[Stored data entries]
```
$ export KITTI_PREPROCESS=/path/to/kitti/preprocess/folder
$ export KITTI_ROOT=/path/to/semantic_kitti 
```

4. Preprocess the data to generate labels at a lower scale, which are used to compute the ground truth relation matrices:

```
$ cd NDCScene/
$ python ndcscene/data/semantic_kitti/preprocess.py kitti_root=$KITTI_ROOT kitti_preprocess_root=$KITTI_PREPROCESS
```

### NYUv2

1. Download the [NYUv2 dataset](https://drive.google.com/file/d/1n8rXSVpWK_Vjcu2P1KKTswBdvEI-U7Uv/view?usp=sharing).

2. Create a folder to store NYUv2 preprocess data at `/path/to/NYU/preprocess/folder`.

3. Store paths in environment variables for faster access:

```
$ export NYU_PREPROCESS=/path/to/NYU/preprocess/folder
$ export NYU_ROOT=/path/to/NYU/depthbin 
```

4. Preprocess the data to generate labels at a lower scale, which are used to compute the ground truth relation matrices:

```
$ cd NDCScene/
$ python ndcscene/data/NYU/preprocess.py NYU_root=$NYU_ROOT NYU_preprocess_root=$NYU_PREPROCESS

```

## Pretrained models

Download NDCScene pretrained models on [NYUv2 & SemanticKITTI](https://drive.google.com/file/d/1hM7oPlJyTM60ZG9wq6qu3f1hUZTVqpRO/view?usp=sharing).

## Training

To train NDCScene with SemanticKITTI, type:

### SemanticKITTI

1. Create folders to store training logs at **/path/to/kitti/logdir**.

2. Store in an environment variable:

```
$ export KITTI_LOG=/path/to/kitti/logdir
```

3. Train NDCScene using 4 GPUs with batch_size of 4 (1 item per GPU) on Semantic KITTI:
--
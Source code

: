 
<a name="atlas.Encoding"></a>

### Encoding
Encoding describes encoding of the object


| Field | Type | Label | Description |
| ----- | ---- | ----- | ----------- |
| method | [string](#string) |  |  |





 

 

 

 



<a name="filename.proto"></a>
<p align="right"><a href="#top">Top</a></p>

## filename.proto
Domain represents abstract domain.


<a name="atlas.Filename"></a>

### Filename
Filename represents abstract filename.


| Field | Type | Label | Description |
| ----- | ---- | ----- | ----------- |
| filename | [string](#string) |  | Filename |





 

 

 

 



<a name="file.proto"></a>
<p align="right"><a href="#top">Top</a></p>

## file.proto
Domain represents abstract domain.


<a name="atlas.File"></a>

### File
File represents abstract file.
---
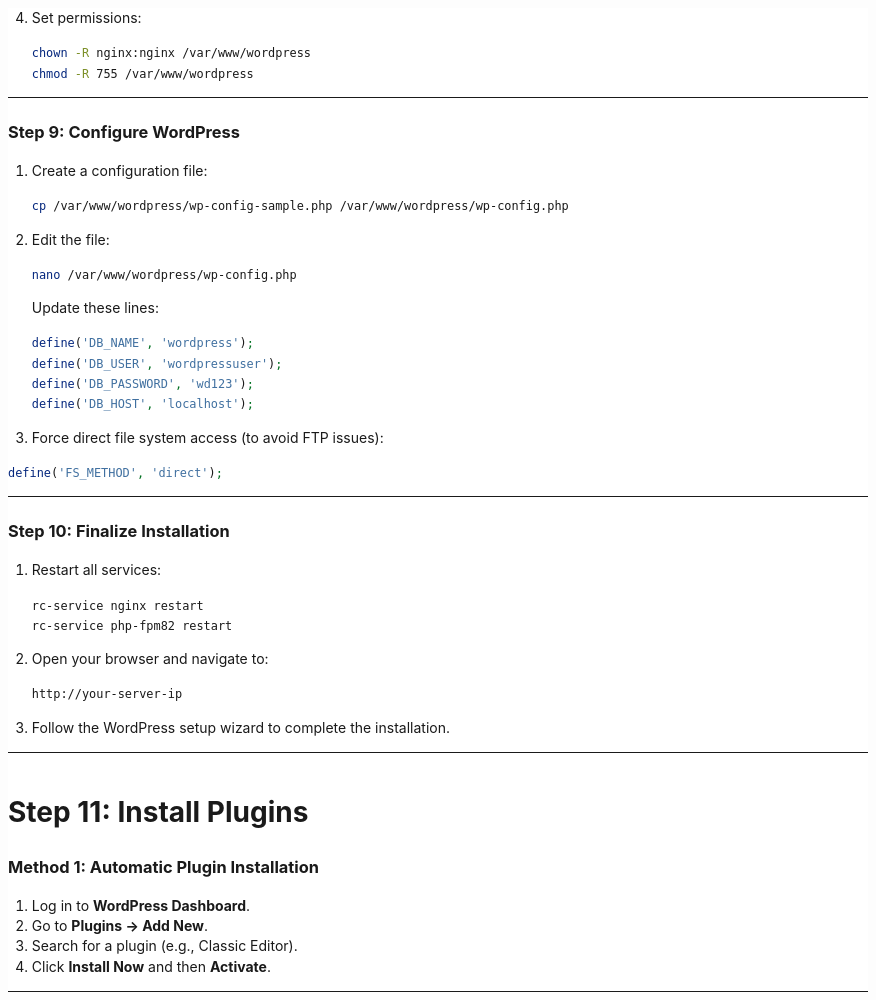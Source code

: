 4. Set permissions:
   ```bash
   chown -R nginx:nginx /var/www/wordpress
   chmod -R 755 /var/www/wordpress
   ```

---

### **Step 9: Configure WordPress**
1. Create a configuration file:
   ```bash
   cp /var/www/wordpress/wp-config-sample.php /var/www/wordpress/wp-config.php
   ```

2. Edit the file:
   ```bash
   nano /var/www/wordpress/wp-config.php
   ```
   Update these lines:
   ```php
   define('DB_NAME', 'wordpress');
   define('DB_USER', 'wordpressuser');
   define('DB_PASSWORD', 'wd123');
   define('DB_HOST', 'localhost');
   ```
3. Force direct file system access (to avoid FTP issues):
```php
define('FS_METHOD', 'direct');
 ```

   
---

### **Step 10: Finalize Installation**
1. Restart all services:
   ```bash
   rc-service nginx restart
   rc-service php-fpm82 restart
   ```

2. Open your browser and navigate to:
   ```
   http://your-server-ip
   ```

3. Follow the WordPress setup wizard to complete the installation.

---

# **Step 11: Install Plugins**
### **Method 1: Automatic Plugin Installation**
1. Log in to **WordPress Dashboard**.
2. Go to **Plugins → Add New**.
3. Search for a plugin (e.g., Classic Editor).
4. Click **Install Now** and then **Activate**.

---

§ **Problem**
Lines above that include the string "https" need to be copied.

§ **Answer to the problem**
1. Download the [NYUv2 dataset](https://drive.google.com/file/d/1n8rXSVpWK_Vjcu2P1KKTswBdvEI-U7Uv/view?usp=sharing).
Download NDCScene pretrained models on [NYUv2 & SemanticKITTI](https://drive.google.com/file/d/1hM7oPlJyTM60ZG9wq6qu3f1hUZTVqpRO/view?usp=sharing).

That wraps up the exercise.